Le texte Un symptôme hystérique de l’État est marqué par le contexte politique de l’époque (Gouvernement calamiteux d’Edith Cresson, grève des infirmières, crispations commémoratives résistancialistes et procès d’anciens collaborateurs, contre-coup de la poussée du FN aux élections européennes de 1989, etc.) mais il a  encore une certaine portée politique, notamment sur sa dialectique des composantes de l’État lorsque les tensions augmentent.

Il rend aussi bien compte d’un aspect de la situation actuelle : depuis l’englobement du dernier assaut prolétarien, les impasses dans lesquelles sont enfermées les gouvernances de droite et de gauche pour tenter d’assurer la reproduction des rapports sociaux pouvaient ouvrir une tentative de gouvernance nationalo-gaulliste faire de « régression » et de « production nationale ».

Mais Bodo sous-estime la puissance de la globalisation, celle exercée par le niveau I de la dynamique du capital; celle qui n’a que faire de « régression » et de « production nationale ».

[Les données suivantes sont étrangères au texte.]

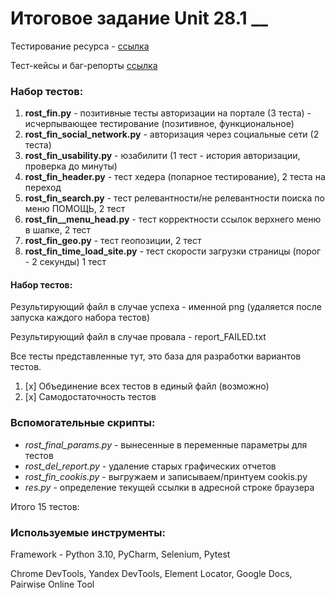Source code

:# Итоговое задание Unit 28.1 __

Тестирование ресурса - [ссылка](https://b2c.passport.rt.ru)


Тест-кейсы и баг-репорты [ссылка](https://docs.google.com/spreadsheets/d/17b2Dn4dsE4vT4mmpT3PP4MRUA3f35Ya9UeB_WdHb9EY/edit#gid=0)

### Набор тестов:
1. **rost_fin.py** - позитивные тесты авторизации на портале (3 теста) - исчерпывающее тестирование (позитивное, функциональное)
2. **rost_fin_social_network.py** - авторизация через социальные сети (2 теста)
3. **rost_fin_usability.py** - юзабилити (1 тест - история авторизации, проверка до минуты)
4. **rost_fin_header.py** - тест хедера (попарное тестирование), 2 теста на переход
5. **rost_fin_search.py** - тест релевантности/не релевантности поиска по меню ПОМОЩЬ, 2 тест
6. **rost_fin__menu_head.py** - тест корректности ссылок верхнего меню в шапке, 2 тест
7. **rost_fin_geo.py** - тест геопозиции, 2 тест
8. **rost_fin_time_load_site.py** - тест скорости загрузки страницы (порог - 2 секунды) 1 тест
#### Набор тестов:
Результирующий файл в случае успеха - именной png (удаляется после запуска каждого набора тестов)

Результирующий файл в случае провала - report_FAILED.txt

Все тесты представленные тут, это база для разработки вариантов тестов. 

1. [x] Объединение всех тестов в единый файл (возможно)
2. [x] Самодостаточность тестов


### Вспомогательные скрипты:
* _rost_final_params.py_ - вынесенные в переменные параметры для тестов
* _rost_del_report.py_ - удаление старых графических отчетов
* _rost_fin_cookis.py_ - выгружаем и записываем/принтуем cookis.py
* _res.py_ - определение текущей ссылки в адресной строке браузера

Итого 15 тестов:

### Используемые инструменты:
Framework - Python 3.10, PyCharm, Selenium, Pytest

Chrome DevTools, Yandex DevTools, Element Locator, Google Docs, Pairwise Online Tool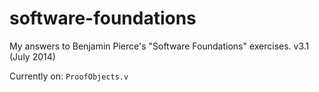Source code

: # software-foundations
My answers to Benjamin Pierce's "Software Foundations" exercises. v3.1 (July 2014)

Currently on: `ProofObjects.v`
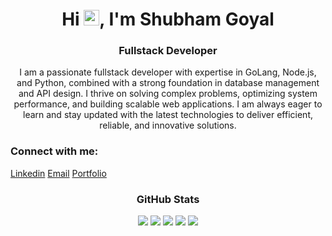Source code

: <h1 align="center">Hi <img height='25px' src='https://user-images.githubusercontent.com/18350557/176309783-0785949b-9127-417c-8b55-ab5a4333674e.gif' />, I'm Shubham Goyal</h1>

<h3 align="center">Fullstack Developer</h3>

<div align="center">
  <p>I am a passionate fullstack developer with expertise in GoLang, Node.js, and Python, combined with a strong foundation in database management and API design. I thrive on solving complex problems, optimizing system performance, and building scalable web applications. I am always eager to learn and stay updated with the latest technologies to deliver efficient, reliable, and innovative solutions.</p>
</div>

<h3 align="left">Connect with me:</h3>
<p align="left">
<a href="https://linkedin.com/in/shubgoyal23" target="blank">Linkedin</a>
<a href="mailto:hello@shubhamgoyal.dev" target="blank">Email</a>
<a href="https://shubhamgoyal.dev" target="blank">Portfolio</a>
</p>


<div>
<h3 align="center">GitHub Stats</h3>
<p align="center">
<img src="http://github-profile-summary-cards.vercel.app/api/cards/profile-details?username=shubgoyal23&theme=aura">
<img src="http://github-profile-summary-cards.vercel.app/api/cards/most-commit-language?username=shubgoyal23&theme=aura">
<img src="http://github-profile-summary-cards.vercel.app/api/cards/repos-per-language?username=shubgoyal23&theme=aura">
<img src="http://github-profile-summary-cards.vercel.app/api/cards/stats?username=shubgoyal23&theme=aura">
<img src="http://github-profile-summary-cards.vercel.app/api/cards/productive-time?username=shubgoyal23&theme=aura&utcOffset=8">
</p>
</div>

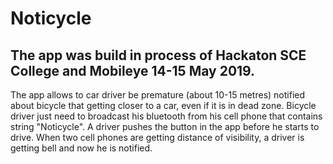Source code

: # Noticycle
## The app was build in process of Hackaton SCE College and Mobileye 14-15 May 2019.
The app allows to car driver be premature (about 10-15 metres) notified  about bicycle that getting closer to a car, even if it is in dead zone.
Bicycle driver just need to broadcast his bluetooth from his cell phone that contains string "Noticycle".
A driver pushes the button in the app before he starts to drive.
When two cell phones are getting distance of visibility, a driver is getting bell and now he is notified.

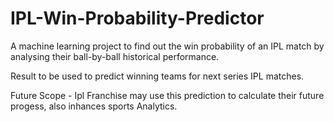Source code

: # IPL-Win-Probability-Predictor

A machine learning project to find out the win probability of an IPL match by analysing their ball-by-ball historical performance.

Result to be used to predict winning teams for next series IPL matches.

Future Scope - Ipl Franchise may use this prediction to calculate their future progess, also inhances sports Analytics.
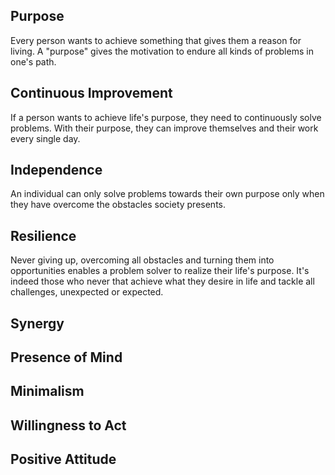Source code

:
## Purpose
Every person wants to achieve something that gives them a reason for living. A "purpose" gives the motivation to endure all kinds of problems in one's path.

## Continuous Improvement
If a person wants to achieve life's purpose, they need to continuously solve problems. With their purpose, they can improve themselves and their work every single day.

## Independence
An individual can only solve problems towards their own purpose only when they have overcome the obstacles society presents. 

## Resilience
Never giving up, overcoming all obstacles and turning them into opportunities enables a problem solver to realize their life's purpose. It's indeed those who never that achieve what they desire in life and tackle all challenges, unexpected or expected.

## Synergy


## Presence of Mind


## Minimalism


## Willingness to Act


## Positive Attitude 

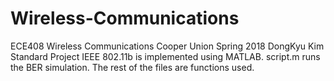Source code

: # Wireless-Communications
ECE408 Wireless Communications
Cooper Union Spring 2018
DongKyu Kim
Standard Project
IEEE 802.11b is implemented using MATLAB. script.m runs the BER simulation. The rest of the files are functions used.
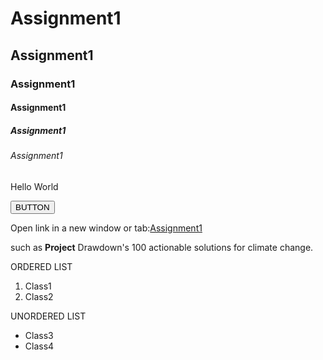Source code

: <!DOCTYPE html>
<html>
    <head>
        <title>Assignment1</title>
    </head>
    <body>
        <h1>Assignment1</h1>
        <h2>Assignment1</h2>
        <h3>Assignment1</h3>
        <h4>Assignment1</h4>
        <h5>Assignment1</h5>
        <h6>Assignment1</h6>
        <p>Hello World</p>
        <button>BUTTON</button><br>
        <p>Open link in a new window or tab:<a href=" https://sincere-glitter-8ad.notion.site/Assignment-1-5943525d5282492a970c9c66675945be" target="_blank" >Assignment1</a></p>
        <p>such as <b>Project</b> Drawdown's 100 actionable solutions for climate change.</p>
        <p>ORDERED LIST</p>
        <ol>
            <li>Class1</li>
            <li>Class2</li>
        </ol>
        <p>UNORDERED LIST</p>
        <ul>
            <li>Class3</li>
            <li>Class4</li>
        </ul>
    </body>    
</html>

Ce n’est que dans les zones déprimées du niveau II, ponctuellement, que les (faibles) forces organisationnelles du FN peuvent émerger à la faveur d’un fort taux d’abstention: quelques municipalités dans des villes de moins de 50000 habitants, dans le sud du Gard, l’Hérault, les Bouches du Rhône et les friches industrielles du Nord-Pas de Calais et de la Moselle ; quelques députés européens ; bref bien peu de choses mais suffisantes pour entretenir les présupposés démo-antifascistes…

Il comporte cependant des points faibles. J’en relève trois :

1. Une dimension trop forte attribuée à la division entre immigration « d’extra-européens » et d’européens. Il évoque encore le « Tiers monde », etc. Il ne se place pas dans la dynamique chaotique et saccadée de la globalisation.

2. La dichotomie de la fin du texte (qui se veut élucidante du contenu du « conflit ») entre « accumulation de richesses » et « accumulation de pauvreté » n’est guère convaincante; Bodo Schulze verse dans l’humanisme dominant qui oppose « les riches » et « les pauvres »; c’est un discours de type ONG…

3. Sa métaphore psychiatrique sur l’hystérie renvoie à une supposée « normalité » de l’État. Une perception qui paraît plus faible encore que celle qui a été développée un temps en Italie avec la notion d’État d’exception. Cette dernière n’était d’ailleurs acceptable que pour les États intrinsèquement faibles qui, pour exister, sont obligés de tracer sans cesse des frontières entre amis et ennemis. Ce n’est le cas ni des vieux États-nations souverains à la française qui ont encore tenus ce rôle jusqu’aux années 1960, ni le cas de ces États, quand ils se sont restructurés dans la forme État-réseau à partir des années 1980.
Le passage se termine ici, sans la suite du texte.